Elastic Search Index and Performance tuning tips- Part 2

Elastic Search Index- What is that?

Answer will not be as simple as sound. In layman language-

An index is a data structure for storing the mapping of fields to the corresponding documents. The objective is to allow faster searches, often at the expense of increased memory usage and preprocessing time.

Till now developers have worked on RDBMS . They know all about database, table, row/columns etc. I can try to relate with that

  • Oracle => Databases => Tables => Columns/Rows
  • ElasticSearch => Indices => Types => Documents with Properties

In ElasticSearch cluster can contain multiple Indices (databases), which in turn contain multiple Types (tables). These types hold multiple Documents (rows), and each document has Properties(columns).

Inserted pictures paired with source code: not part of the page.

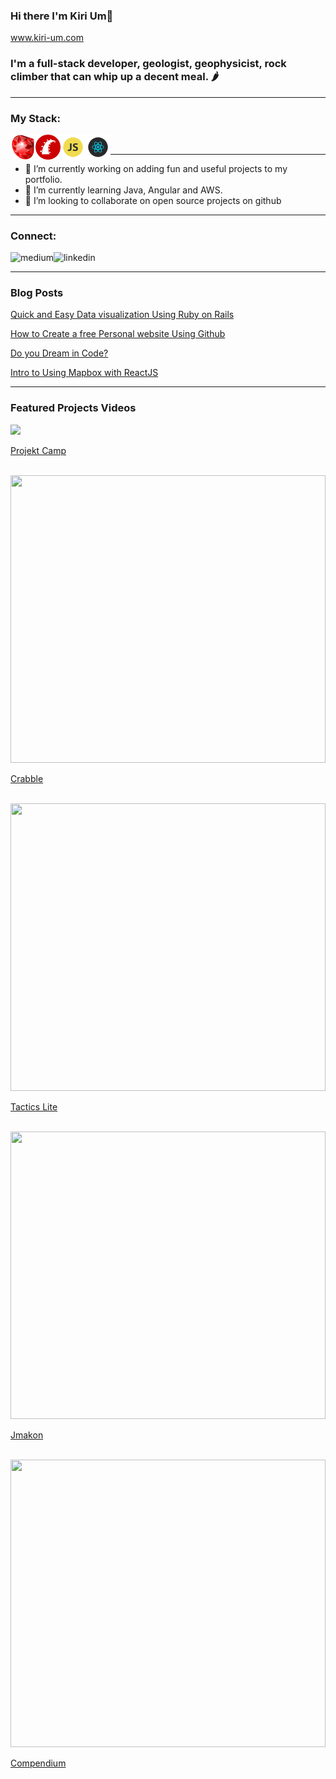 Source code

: ### Hi there I'm Kiri Um👋  
www.kiri-um.com

### I'm a full-stack developer, geologist, geophysicist, rock climber that can whip up a decent meal. 🌶

<hr/>

### My Stack:
<img align="left" alt="ruby" src="images/ruby.png" height="40"/>
<img align="left" alt="rails" src="images/rails.png" height="40"/>
<img align="left" alt="javascript" src="images/js.png" height="40"/>
<img align="left" alt="react" src="images/react.png" height="40"/>

<br/>
<hr/>


- 🔭 I’m currently working on adding fun and useful projects to my portfolio.
- 🌱 I’m currently learning Java, Angular and AWS.
- 👯 I’m looking to collaborate on open source projects on github


<hr/>

### Connect:

[<img align="left" alt="medium" src="https://img.shields.io/badge/medium-%2312100E.svg?&style=for-the-badge&logo=medium&logoColor=white" />][blog]

[<img align="left" alt="linkedin" src="https://img.shields.io/badge/linkedin-%230077B5.svg?&style=for-the-badge&logo=linkedin&logoColor=white" />][linkedin]


<br/>
<hr/>

### Blog Posts
<!-- BLOG-POST-LIST:START -->
<!-- BLOG-POST-LIST:END -->

[Quick and Easy Data visualization Using Ruby on Rails](https://medium.com/@kirirotha/quick-and-easy-data-visualization-for-ruby-on-rails-ba9d2786c0f2)

[How to Create a free Personal website Using Github](https://medium.com/@kirirotha/how-to-create-a-free-personal-website-using-github-e1e96746fdfc)

[Do you Dream in Code?](https://medium.com/@kirirotha/do-you-dream-in-code-4745550099a9)

[Intro to Using Mapbox with ReactJS](https://medium.com/@kirirotha/intro-to-using-mapbox-with-react-ec0fb1d27086)

<hr/>

### Featured Projects Videos

<!-- <figure class="video_container">
  <iframe width="560" height="315" src="https://www.youtube.com/embed/gLrrX8T-_j8" frameborder="0" allow="accelerometer; autoplay; clipboard-write; encrypted-media; gyroscope; picture-in-picture" allowfullscreen></iframe>
</figure> -->

<div align="left">
      <a href="https://youtu.be/gLrrX8T-_j8">
         <img src="https://img.youtube.com/vi/gLrrX8T-_j8/0.jpg" style="width:560; height:315">
      </a>
</div>

[Projekt Camp](https://youtu.be/gLrrX8T-_j8)

<br/>
<div align="left">
      <a href="https://youtu.be/ol5RBCK9_VU">
         <img src="https://img.youtube.com/vi/ol5RBCK9_VU/0.jpg" style="width:100%; height:460px">
      </a>
</div>

[Crabble](https://youtu.be/ol5RBCK9_VU)

<br/>
<div align="left">
      <a href="https://youtu.be/i0NvsCT_Pa4">
         <img src="https://img.youtube.com/vi/i0NvsCT_Pa4/0.jpg" style="width:100%; height:460px">
      </a>
</div>

[Tactics Lite](https://youtu.be/i0NvsCT_Pa4)

<br/>
<div align="left">
      <a href="https://youtu.be/JJou4egZLu4">
         <img src="https://img.youtube.com/vi/JJou4egZLu4/0.jpg" style="width:100%; height:460px">
      </a>
</div>

[Jmakon](https://youtu.be/JJou4egZLu4)

<br/>
<div align="left">
      <a href="https://youtu.be/u64NSyRjAZI">
         <img src="https://img.youtube.com/vi/u64NSyRjAZI/0.jpg" style="width:100%; height:460px">
      </a>
</div>

[Compendium](https://youtu.be/u64NSyRjAZI)


[blog]: https://medium.com/@kirirotha
[linkedin]: https://www.linkedin.com/in/kiri-um

<!--
**kirirotha/kirirotha** is a ✨ _special_ ✨ repository because its `README.md` (this file) appears on your GitHub profile.

Here are some ideas to get you started:

- 🔭 I’m currently working on ...
- 🌱 I’m currently learning ...
- 👯 I’m looking to collaborate on ...
- 🤔 I’m looking for help with ...
- 💬 Ask me about ...
- 📫 How to reach me: ...
- 😄 Pronouns: ...
- ⚡ Fun fact: ...
-->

So in your car manufacturing scenario, you may have a BMWFactory index. Within this index, you have three different types:

  • Employee
  • Cars
  • Spare_Parts

Each type then contains documents that correspond to that type (e.g. a X5 doc lives inside of the Cars type. This doc contains all the details about that particular car).

Searching and querying takes the format of: http://localhost:9200/[index]/[type]/[operation]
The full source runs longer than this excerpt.